Set a process parameter from a string representation.

capsul.process.xml submodule

Read and write a Process as an XML file.

Classes

XMLProcess

Functions

string_to_value()

trait_from_xml()

create_xml_process()

Decorator

xml_process()

class capsul.process.xml.XMLProcess(**kwargs)[source]

Base class of all generated classes for processes defined as a Python function decorated with an XML string.

Note

  • Type ‘XMLProcess.help()’ for a full description of this process parameters.

  • Type ‘<XMLProcess>.get_input_spec()’ for a full description of this process input trait types.

  • Type ‘<XMLProcess>.get_output_spec()’ for a full description of this process output trait types.

Initialize the Process class.

capsul.process.xml.create_xml_process(module, name, function, xml)[source]

Create a new process class given a Python function and a string containing the corresponding Capsul XML 2.0 definition.

Parameters:
  • module (str (mandatory)) – name of the module for the created Process class (the Python module is not modified).

  • name (str (mandatory)) – name of the new process class

  • function (callable (mandatory)) – function to call to execute the process.

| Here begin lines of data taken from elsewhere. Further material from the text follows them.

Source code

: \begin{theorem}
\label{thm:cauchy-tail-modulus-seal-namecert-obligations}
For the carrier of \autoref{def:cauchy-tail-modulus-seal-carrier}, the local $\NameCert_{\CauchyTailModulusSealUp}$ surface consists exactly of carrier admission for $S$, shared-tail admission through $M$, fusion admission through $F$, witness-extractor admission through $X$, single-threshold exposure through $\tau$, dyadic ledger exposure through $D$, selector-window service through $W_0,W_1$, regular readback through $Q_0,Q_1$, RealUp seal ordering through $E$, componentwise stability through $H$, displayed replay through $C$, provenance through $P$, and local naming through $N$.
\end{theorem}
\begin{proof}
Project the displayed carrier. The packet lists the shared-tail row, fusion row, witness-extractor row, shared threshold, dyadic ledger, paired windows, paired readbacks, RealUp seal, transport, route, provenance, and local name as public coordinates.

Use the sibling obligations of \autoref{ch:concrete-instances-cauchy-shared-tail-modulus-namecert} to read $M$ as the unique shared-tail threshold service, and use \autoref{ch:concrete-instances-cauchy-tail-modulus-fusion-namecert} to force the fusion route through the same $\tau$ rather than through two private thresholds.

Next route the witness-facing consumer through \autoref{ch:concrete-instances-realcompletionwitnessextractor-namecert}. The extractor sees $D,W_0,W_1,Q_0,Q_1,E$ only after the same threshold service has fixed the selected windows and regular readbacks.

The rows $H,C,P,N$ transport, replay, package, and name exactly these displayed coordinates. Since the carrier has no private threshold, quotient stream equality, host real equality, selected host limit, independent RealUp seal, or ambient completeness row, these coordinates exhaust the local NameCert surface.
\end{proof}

  • xml (str (mandatory)) – XML definition of the function.

Returns:

results – created process class.

Return type:

XMLProcess subclass

capsul.process.xml.string_to_value(string)[source]

Converts a string into a Python value without executing code.

capsul.process.xml.trait_from_xml(element, order=None)[source]

Creates a trait from an XML element type (<input>, <output> or <return>).

capsul.process.xml.xml_process(xml)[source]

Decorator used to associate a Python function to its Process XML representation.